From her small cell in Capanne prison just outside the Italian city of Perugia, Amanda Knox has taken to using just one word to describe her strained circumstances: "limbo."
Only last December, Knox was sentenced to 26 years in prison for the brutal murder of her flatmate Meredith Kercher, so “limbo” seems an odd choice of words.
Yet 23-year-old Knox continues to maintain her innocence and her appeal hearing is scheduled to start this week (24 Novemeber 2010), which she fervently hopes will overturn her conviction. Many convicted killers go through these same legal motions, yet in Knox’s case there has recently been a groundswell of support for her cause from both criminologists, forensic experts and politicians – including, latterly, Rocco Girlanda, an Italian MP who has written a book in support of her campaign for freedom.
For him, as with so many others, her case continues to exert a peculiar fascination and remains mired in the same series of claims and counter claims which dogged it from the beginning. As a result, the public facts and speculation have been muddled. Some facts however, have been undisputed from the start and remain no less chilling. On the morning of 2 November, 2007, 22-year-old Meredith, who had travelled to Italy to learn Italian at university, was found lying semi-nude in a pool of blood in her room in the cottage she shared with Knox. She had been sexually assaulted and her throat was slit. The murder had clearly been frenzied.
Four days later police had arrested three suspects: Knox, her boyfriend Raffaele Sollecito and Patrick Lumumba, a local bar owner, who was later released and exonerated. The same month, Rudy Guede, a 22-year-old drifter from the Ivory Coast was also arrested and later convicted of the sexual assault and murder of Kercher.
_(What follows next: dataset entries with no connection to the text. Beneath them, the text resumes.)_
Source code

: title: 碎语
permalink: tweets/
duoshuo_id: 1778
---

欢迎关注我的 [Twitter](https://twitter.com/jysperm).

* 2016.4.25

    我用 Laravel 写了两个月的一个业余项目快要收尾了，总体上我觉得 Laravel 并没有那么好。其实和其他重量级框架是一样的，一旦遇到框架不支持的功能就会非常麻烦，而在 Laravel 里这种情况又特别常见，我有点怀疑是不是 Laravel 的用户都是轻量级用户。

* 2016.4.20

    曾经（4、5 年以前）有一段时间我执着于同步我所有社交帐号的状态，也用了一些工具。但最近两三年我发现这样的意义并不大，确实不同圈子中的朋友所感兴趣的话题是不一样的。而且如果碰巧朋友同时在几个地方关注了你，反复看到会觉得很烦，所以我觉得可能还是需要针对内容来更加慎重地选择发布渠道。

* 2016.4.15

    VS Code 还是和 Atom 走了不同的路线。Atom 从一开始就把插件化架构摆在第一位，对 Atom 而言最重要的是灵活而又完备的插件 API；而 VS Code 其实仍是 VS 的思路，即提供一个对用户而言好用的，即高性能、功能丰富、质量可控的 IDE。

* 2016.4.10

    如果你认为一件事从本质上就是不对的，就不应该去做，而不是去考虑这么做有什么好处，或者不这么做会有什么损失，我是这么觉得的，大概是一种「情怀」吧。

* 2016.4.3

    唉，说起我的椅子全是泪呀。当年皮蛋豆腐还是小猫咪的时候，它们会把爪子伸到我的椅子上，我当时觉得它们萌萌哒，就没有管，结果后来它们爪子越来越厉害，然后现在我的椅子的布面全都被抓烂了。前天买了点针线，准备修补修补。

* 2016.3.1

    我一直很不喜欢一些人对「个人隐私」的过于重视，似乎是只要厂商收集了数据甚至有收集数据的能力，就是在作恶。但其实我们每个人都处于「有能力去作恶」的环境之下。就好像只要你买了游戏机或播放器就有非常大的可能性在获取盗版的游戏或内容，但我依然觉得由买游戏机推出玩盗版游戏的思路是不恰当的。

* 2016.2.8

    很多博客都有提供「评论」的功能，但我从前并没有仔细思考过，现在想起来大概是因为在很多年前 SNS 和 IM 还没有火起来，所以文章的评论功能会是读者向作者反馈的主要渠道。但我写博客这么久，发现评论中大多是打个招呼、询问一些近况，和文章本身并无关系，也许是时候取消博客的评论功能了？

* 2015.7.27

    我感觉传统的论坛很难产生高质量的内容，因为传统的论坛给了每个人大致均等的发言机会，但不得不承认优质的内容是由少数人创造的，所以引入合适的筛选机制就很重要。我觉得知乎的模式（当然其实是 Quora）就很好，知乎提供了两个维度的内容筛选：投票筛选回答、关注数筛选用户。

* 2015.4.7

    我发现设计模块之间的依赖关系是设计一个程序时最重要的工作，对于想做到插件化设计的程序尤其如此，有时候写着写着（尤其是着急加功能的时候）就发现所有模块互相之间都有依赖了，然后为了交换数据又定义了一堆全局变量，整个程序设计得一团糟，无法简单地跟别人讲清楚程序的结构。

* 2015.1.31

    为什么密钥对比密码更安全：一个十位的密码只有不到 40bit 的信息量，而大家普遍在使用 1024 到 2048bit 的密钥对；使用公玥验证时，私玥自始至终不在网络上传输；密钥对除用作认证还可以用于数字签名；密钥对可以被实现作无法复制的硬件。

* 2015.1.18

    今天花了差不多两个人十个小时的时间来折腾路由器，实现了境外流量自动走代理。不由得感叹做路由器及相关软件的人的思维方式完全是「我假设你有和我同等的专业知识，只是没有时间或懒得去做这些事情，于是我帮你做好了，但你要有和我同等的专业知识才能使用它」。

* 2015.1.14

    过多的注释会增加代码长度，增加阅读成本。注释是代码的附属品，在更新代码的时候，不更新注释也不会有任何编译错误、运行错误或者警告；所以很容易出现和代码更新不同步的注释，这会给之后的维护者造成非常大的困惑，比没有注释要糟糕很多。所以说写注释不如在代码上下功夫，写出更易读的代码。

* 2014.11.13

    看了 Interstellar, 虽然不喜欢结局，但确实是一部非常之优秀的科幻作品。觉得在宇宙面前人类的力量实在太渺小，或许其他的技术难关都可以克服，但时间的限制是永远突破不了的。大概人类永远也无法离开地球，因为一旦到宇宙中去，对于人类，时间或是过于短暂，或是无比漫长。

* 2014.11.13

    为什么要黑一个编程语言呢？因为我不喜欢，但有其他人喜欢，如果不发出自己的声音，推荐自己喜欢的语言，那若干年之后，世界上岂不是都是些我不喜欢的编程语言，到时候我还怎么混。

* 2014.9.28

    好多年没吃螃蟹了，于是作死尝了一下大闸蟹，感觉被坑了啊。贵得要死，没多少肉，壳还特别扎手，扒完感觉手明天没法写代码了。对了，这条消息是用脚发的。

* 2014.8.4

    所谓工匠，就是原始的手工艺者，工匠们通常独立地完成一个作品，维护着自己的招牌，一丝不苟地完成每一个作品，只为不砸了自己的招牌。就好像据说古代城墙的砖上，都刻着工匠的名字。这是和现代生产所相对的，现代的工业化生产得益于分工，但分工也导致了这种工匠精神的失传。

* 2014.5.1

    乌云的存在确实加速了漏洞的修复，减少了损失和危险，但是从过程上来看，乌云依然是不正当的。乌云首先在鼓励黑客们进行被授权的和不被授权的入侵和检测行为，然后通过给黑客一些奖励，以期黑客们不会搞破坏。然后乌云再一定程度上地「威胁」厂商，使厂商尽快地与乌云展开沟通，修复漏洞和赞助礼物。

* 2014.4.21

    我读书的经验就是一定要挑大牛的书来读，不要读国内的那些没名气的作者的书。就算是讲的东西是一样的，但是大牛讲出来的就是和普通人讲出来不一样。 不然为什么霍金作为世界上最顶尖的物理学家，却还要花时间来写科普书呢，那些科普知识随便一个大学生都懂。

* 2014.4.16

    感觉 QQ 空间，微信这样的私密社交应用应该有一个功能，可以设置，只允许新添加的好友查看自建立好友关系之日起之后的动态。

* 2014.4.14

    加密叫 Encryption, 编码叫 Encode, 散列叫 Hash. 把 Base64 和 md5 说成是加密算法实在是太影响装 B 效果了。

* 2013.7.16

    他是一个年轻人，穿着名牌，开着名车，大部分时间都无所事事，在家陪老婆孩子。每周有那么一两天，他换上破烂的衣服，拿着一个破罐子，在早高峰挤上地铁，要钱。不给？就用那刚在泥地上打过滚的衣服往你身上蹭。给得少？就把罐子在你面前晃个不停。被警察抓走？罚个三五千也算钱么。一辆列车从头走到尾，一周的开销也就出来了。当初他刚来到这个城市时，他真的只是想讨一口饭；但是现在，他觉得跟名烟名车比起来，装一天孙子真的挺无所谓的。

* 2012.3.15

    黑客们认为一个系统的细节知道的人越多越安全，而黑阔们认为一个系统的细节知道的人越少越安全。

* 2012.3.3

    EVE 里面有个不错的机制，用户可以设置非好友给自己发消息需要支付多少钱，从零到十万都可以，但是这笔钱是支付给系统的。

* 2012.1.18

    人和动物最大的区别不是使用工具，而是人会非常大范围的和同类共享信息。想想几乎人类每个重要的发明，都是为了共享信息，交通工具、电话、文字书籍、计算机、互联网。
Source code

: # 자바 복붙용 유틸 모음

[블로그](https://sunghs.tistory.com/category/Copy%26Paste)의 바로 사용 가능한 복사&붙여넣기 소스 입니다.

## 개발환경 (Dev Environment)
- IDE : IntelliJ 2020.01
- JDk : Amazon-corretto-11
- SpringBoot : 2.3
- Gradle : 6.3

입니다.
His DNA was found in several locations in Meredith’s room, alongside his bloody handprint on her pillow.
The prosecution case quickly came to focus on both Knox’s peculiar behaviour and her ever-changing witness statements
When it came to Knox and Sollecito, however, the case was altogether more complex. While phone records showed that Knox had spoken to Rudy Guede several times before and after the murder there was little forensic evidence directly linking her to the attack aside from one kitchen knife with Knox’s DNA on the handle and Meredith’s on the tip. The prosecution case instead quickly came to focus on both Knox’s peculiar behaviour and her ever-changing witness statements following her arrest: after initially maintaining she was at Sollecito’s flat the night of the murder, she later claimed to have had a vision that she was in the kitchen of the cottage she shared with Kercher on the night of the murder and had heard screams. Her story then changed again, with Knox claiming she had been confused and intimidated when she made her statement.
Her behaviour, meanwhile, also became the focus of worldwide scrutiny, with reports that she had turned cartwheels in the police station while waiting to be questioned. The prosecution case, ultimately, centred on the claim that Knox and Sollecito, high on cannabis, had murdered Meredith together with Rudy Guede after she refused to join in a sex game. Yet while three people ultimately stood trial for Meredith’s murder, it was Knox in the media spotlight. For them she became, simply, ‘Foxy Knoxy’, a soubriquet she had earned due to her footballing skills as a child, but which became bywords for her allegedly aggressive sexuality.
Kercher will remain something of a tragic and unanswered puzzle.
Her trial was less straightforward however. Stretched out over many weeks, with sittings taking place on three days a week at most, it was scene of ever-evolving alibis, new witnesses and disputes over forensic evidence. Accusations of police corruption and bias – not uncommon in the Italian legal system – dogged much of the trial during its duration, while as it unfolded nine forensic experts from the US wrote an open letter maintaining that the DNA evidence that convicted her was so flawed it would never have been put before a British or American court.
Unsurprisingly the idea of the appeal has put Kercher’s family under yet more stress. At the time of the original trial’s conclusion, Kercher’s brother Lyle revealed the family’s feelings over the verdict, saying, "Ultimately we are pleased with the verdict. It’s not a time for celebration. It’s not a moment of triumph." But as another one looms and the horrific details of Kercher’s death are re-lived it’s far from surprising it’s having a detrimental effect on the family with Lyle revealing, “until the appeal is over there’s still that black cloud hanging over everything.”
Nonetheless, on 9 December 2009, both Knox and Sollecito were convicted of murder. Nearly a year on, with her long hair cut short, Knox is said to feel optimistic about her appeal. Only she knows what she was doing on that dreadful night three years ago – and whether or not she is cleared before the year is out, it’s obvious that the murder of Meredith Kercher will remain, for most of us, not least her grieving family, something of a tragic and unanswered puzzle.